DISCOVAR de novo now reports the fraction of read pairs that appear to be chimeric. Fractions of around 1% are expected and probably due to artifacts of read mapping within the assembly. Fractions much higher than this are indicative of a serious problem, most likely a computational scrambling of the read pairs defined as input to DISCOVAR de novo.

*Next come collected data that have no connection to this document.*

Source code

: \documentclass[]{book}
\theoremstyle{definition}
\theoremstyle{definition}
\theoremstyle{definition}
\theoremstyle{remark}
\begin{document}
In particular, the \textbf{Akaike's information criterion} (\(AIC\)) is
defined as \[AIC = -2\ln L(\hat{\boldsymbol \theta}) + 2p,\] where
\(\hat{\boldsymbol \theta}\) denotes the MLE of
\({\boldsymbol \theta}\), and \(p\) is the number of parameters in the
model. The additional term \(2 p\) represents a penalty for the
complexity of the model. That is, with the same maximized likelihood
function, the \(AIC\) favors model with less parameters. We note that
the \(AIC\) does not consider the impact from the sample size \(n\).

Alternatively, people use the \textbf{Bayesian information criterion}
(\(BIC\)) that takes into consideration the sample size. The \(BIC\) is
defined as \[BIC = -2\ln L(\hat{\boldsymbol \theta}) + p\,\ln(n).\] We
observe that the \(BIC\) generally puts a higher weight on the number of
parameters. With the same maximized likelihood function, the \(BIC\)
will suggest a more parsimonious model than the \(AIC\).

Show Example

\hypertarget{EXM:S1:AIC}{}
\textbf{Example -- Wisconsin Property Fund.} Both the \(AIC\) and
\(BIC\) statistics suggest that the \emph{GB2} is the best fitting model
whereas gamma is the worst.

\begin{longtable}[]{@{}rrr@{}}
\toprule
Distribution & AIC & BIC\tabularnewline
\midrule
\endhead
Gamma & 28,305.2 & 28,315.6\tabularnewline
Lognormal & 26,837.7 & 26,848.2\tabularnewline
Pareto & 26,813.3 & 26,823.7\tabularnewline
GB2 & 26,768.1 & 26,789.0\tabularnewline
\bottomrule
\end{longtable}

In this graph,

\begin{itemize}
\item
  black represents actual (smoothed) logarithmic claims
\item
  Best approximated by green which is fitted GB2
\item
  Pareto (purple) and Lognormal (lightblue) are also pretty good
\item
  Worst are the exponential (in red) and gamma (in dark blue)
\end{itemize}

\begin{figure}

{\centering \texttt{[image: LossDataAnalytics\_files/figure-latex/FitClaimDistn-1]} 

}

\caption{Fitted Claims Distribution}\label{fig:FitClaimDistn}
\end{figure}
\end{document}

Sometimes parallel processing of samples can result in low level cross contamination, and sometimes there can be enough to assemble, especially when the samples are sequenced at high coverage. We’ve added a program
CrossOut that can remove most of this contamination from parallel DISCOVAR de novo assemblies, by looking for improbable molarity differences. It has a single argument
DIR, the parent directory for the assemblies, and creates new assembly directories
a.clean within each.
We’ve added some new assembly statistics to DISCOVAR de novo. These are in the file stats in
a.final and are mirrored in standard output. These along with the file
frags.dist.png are often diagnostic.
DISCOVAR de novo produces several output files, including a file of scaffolds
a.lines.fasta in which a single path through a genomic locus is shown, even when multiple paths are possible (for one of several reasons, including polymorphism). (See “Edges, lines and scaffolds“.) This ‘flattened’ representation of the assembly loses information but has the advantage that it is FASTA and so can be processed by standard tools. With revision 51386, we now pick the paths used to be those having highest coverage. This is completely arbitrary in cases of bona fide polymorphism, but is helpful in cases where an assembly bubble occurs because of sequencing difficulty, making it uncertain which bubble branch is correct. In such cases, and in cases of ‘minor alleles’ in bacterial cultures, choosing the highest coverage branch makes sense.

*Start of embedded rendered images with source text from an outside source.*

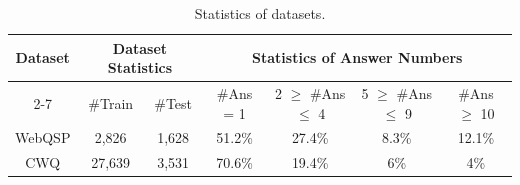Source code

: 
\begin{table}[h]
    \centering
    \caption{Statistics of datasets.}
    \label{tab:merged_stats}
    \begin{tabular}{@{}c|cc|cccc@{}}
    \toprule
    \multirow{2}{*}{Dataset} & \multicolumn{2}{c|}{Dataset Statistics} & \multicolumn{4}{c}{Statistics of Answer Numbers}                                \\ \cmidrule(l){2-7} 
                             & \#Train             & \#Test            & \#Ans = 1 & 2 $\geq$ \#Ans $\leq$ 4 & 5 $\geq$ \#Ans $\leq$ 9 & \#Ans $\geq$ 10 \\ \midrule
    WebQSP                   & 2,826               & 1,628             & 51.2\%    & 27.4\%                  & 8.3\%                   & 12.1\%          \\
    CWQ                      & 27,639              & 3,531             & 70.6\%    & 19.4\%                  & 6\%                     & 4\%             \\ \bottomrule
    \end{tabular}%
\end{table}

Each DISCOVAR de novo assembly will now come with a plot like this
showing the observed size distribution for the fragments defined by the input read pairs, and in the file
frags.dist.png. These plots can be highly diagnostic. They are available from revision 51298 onwards. The raw data are in the file
Our manuscript “Comprehensive variation discovery in single human genomes” is now available as an advance online publication from Nature Genetics. This paper describes our assembly and variant calling algorithm DISCOVAR, which is able to find many novel variants missing from standard call sets. DISCOVAR is available for download now, and we encourage you to try it out. For de novo assembly without variant calling, see our other package: DISCOVAR de novo.
You can now limit the maximum number of threads DISCOVAR de novo uses with the new option
NUM_THREADS (release 51183). This is useful if you have to share your hardware, or if your system admin has limited the number of threads a single process can use. It can also be a good idea to restrict the number of threads if your hardware has many cores (>50), as the parallelization efficiency can start to drop due to locking and cache coherency issues.

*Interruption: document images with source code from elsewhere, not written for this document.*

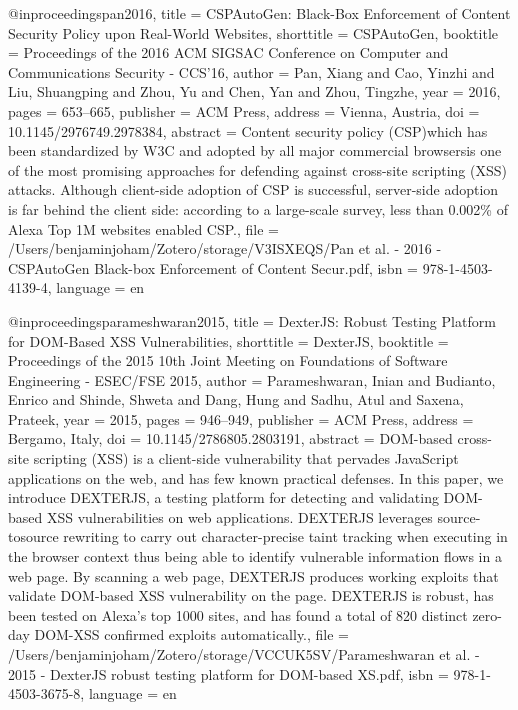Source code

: @inproceedings{pan2016,
  title = {{{CSPAutoGen}}: {{Black}}-Box {{Enforcement}} of {{Content Security Policy}} upon {{Real}}-World {{Websites}}},
  shorttitle = {{{CSPAutoGen}}},
  booktitle = {Proceedings of the 2016 {{ACM SIGSAC Conference}} on {{Computer}} and {{Communications Security}} - {{CCS}}'16},
  author = {Pan, Xiang and Cao, Yinzhi and Liu, Shuangping and Zhou, Yu and Chen, Yan and Zhou, Tingzhe},
  year = {2016},
  pages = {653--665},
  publisher = {{ACM Press}},
  address = {{Vienna, Austria}},
  doi = {10.1145/2976749.2978384},
  abstract = {Content security policy (CSP)\textemdash{}which has been standardized by W3C and adopted by all major commercial browsers\textemdash{}is one of the most promising approaches for defending against cross-site scripting (XSS) attacks. Although client-side adoption of CSP is successful, server-side adoption is far behind the client side: according to a large-scale survey, less than 0.002\% of Alexa Top 1M websites enabled CSP.},
  file = {/Users/benjaminjoham/Zotero/storage/V3ISXEQS/Pan et al. - 2016 - CSPAutoGen Black-box Enforcement of Content Secur.pdf},
  isbn = {978-1-4503-4139-4},
  language = {en}
}

@inproceedings{parameshwaran2015,
  title = {{{DexterJS}}: Robust Testing Platform for {{DOM}}-Based {{XSS}} Vulnerabilities},
  shorttitle = {{{DexterJS}}},
  booktitle = {Proceedings of the 2015 10th {{Joint Meeting}} on {{Foundations}} of {{Software Engineering}} - {{ESEC}}/{{FSE}} 2015},
  author = {Parameshwaran, Inian and Budianto, Enrico and Shinde, Shweta and Dang, Hung and Sadhu, Atul and Saxena, Prateek},
  year = {2015},
  pages = {946--949},
  publisher = {{ACM Press}},
  address = {{Bergamo, Italy}},
  doi = {10.1145/2786805.2803191},
  abstract = {DOM-based cross-site scripting (XSS) is a client-side vulnerability that pervades JavaScript applications on the web, and has few known practical defenses. In this paper, we introduce DEXTERJS, a testing platform for detecting and validating DOM-based XSS vulnerabilities on web applications. DEXTERJS leverages source-tosource rewriting to carry out character-precise taint tracking when executing in the browser context \textemdash{} thus being able to identify vulnerable information flows in a web page. By scanning a web page, DEXTERJS produces working exploits that validate DOM-based XSS vulnerability on the page. DEXTERJS is robust, has been tested on Alexa's top 1000 sites, and has found a total of 820 distinct zero-day DOM-XSS confirmed exploits automatically.},
  file = {/Users/benjaminjoham/Zotero/storage/VCCUK5SV/Parameshwaran et al. - 2015 - DexterJS robust testing platform for DOM-based XS.pdf},
  isbn = {978-1-4503-3675-8},
  language = {en}
}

We have fixed the bug in DISCOVAR de novo cited in the last blog message. Please download and use the new version (50964) from our ftp site.
We found a serious bug in DISCOVAR de novo, revision 50862, resulting in data corruption in some cases. We will correct this bug as soon as possible. In the meantime we are rolling back to revision 50693. And needless to say, we are beefing up our release testing.